As shown in FIG. 3 and FIG. 4, in some embodiments, the gate electrode of the fourth transistor T4, the gate electrode of the fifth transistor T5, and the gate electrode of the first transistor T1 form an integrated gate pattern. The gate pattern includes a portion extending along the first direction and a portion extending along the second direction, at least part of the portion extending along the first direction is used as the gate electrode of the first transistor T1, and the portion extending along the second direction is used as the gate electrode of the fourth transistor T4 and the gate electrode of the fifth transistor T5. The gate pattern is coupled to the reset line Rst.

As shown in FIG. 4, in some embodiments, in the same pixel driving circuit: the second control line EM, the scanning line GA, the gate pattern, the first electrode plate C11 and the fourth electrode plate C22 are arranged sequentially along the first direction.

As shown in FIG. 5, in some embodiments, in the same pixel driving circuit: the reference signal line Ref, the initialization signal line Init, the second electrode plate C12, and the third electrode plate C21 are arranged sequentially along the first direction.

Embodiments of the present disclosure also provide a display device, including the display substrate provided in the above embodiments.

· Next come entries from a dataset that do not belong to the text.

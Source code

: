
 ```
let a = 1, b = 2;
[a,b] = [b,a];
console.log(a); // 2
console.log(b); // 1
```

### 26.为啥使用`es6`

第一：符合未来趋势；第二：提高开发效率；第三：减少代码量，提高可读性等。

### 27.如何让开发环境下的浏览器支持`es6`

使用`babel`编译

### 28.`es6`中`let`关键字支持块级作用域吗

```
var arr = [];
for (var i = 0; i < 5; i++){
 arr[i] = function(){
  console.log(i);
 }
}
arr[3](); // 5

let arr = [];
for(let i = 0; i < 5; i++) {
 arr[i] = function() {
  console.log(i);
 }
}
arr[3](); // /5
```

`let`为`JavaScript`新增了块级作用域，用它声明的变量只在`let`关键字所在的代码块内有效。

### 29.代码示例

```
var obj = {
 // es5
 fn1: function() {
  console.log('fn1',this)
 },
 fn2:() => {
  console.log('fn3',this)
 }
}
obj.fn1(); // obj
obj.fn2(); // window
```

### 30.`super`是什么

In the display substrate provided by the above embodiment, at least part of the orthographic projection of the first shielding pattern on the base substrate is located between the orthographic projection of the data line on the base substrate and the orthographic projection of the first electrode plate on the base substrate, so that the first shielding pattern can shield the influence between the data line and the N1 node, and reduce the crosstalk between the data line and the N1 node.

In the display substrate provided by the above embodiment, at least part of the orthographic projection of the first shielding pattern on the base substrate is located between the orthographic projection of the data line on the base substrate, and the orthographic projection of the second electrode plate on the base substrate, so that the first shielding pattern can shield the influence between the data line and the N2 node, and reduce the crosstalk between the data line and the N2 node.

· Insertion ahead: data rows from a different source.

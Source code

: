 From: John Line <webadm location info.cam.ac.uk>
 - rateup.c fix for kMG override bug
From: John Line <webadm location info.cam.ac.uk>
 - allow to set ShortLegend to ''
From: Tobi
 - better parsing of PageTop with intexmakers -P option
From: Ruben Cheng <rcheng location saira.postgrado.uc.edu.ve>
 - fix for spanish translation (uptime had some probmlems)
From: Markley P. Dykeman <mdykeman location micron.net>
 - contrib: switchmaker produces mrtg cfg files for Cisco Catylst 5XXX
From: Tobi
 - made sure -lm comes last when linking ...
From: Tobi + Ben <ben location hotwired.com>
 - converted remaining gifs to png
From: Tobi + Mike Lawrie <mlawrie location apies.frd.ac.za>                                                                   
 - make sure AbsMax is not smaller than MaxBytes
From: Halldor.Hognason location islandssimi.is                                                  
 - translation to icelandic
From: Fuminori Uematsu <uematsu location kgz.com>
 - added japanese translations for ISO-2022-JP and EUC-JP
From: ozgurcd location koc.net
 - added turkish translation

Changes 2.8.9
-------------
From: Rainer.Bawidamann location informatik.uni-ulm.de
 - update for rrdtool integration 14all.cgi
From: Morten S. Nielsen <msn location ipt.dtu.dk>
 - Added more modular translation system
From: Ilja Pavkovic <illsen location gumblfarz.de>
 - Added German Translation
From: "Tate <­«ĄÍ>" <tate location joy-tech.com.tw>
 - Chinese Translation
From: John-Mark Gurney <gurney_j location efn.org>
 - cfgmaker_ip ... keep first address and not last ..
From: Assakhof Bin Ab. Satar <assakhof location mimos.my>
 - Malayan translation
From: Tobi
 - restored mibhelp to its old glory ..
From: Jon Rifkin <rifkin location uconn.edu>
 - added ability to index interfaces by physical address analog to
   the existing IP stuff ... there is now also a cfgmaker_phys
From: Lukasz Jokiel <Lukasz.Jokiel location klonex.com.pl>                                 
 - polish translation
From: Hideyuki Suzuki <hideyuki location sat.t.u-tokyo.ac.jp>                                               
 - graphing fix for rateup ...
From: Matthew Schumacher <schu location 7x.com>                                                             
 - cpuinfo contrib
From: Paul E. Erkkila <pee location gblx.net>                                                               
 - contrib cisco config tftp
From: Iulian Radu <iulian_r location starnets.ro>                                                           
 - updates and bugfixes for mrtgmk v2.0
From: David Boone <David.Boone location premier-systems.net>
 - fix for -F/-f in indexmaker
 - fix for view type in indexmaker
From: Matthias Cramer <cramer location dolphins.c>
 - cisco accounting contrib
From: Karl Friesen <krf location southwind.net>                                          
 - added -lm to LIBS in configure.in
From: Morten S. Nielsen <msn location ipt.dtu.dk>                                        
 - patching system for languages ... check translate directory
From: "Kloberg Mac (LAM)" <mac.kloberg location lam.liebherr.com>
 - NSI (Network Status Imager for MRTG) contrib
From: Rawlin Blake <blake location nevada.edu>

In the display substrate provided by the above embodiment, at least part of the orthographic projection of the first shielding pattern on the base substrate is located between the orthographic projection of the data line on the base substrate, and the orthographic projection of the second electrode plate on the base substrate, so that the first shielding pattern can shield the influence between the data line and the N3 node, and reduce the crosstalk between the data line and the N3 node.

When the display device provided by the embodiments of the present disclosure includes the above-mentioned display substrate, it also has the above-mentioned beneficial effects, which will not be repeated here.

It should be noted that the display device can be any product or component with a display function such as a TV, a monitor, a digital photo frame, a mobile phone, a tablet computer, etc., wherein the display device also includes a flexible circuit board, a printed circuit board and a back panel,]etc.

It should be noted that the signal line extending along the X direction means that the signal line includes a main part and a secondary part connected to the main part, the main part is a line, a line segment or a bar shape, and the main part extends along the X direction, and the length of the main part along the X direction is greater than the length of the secondary part along other directions.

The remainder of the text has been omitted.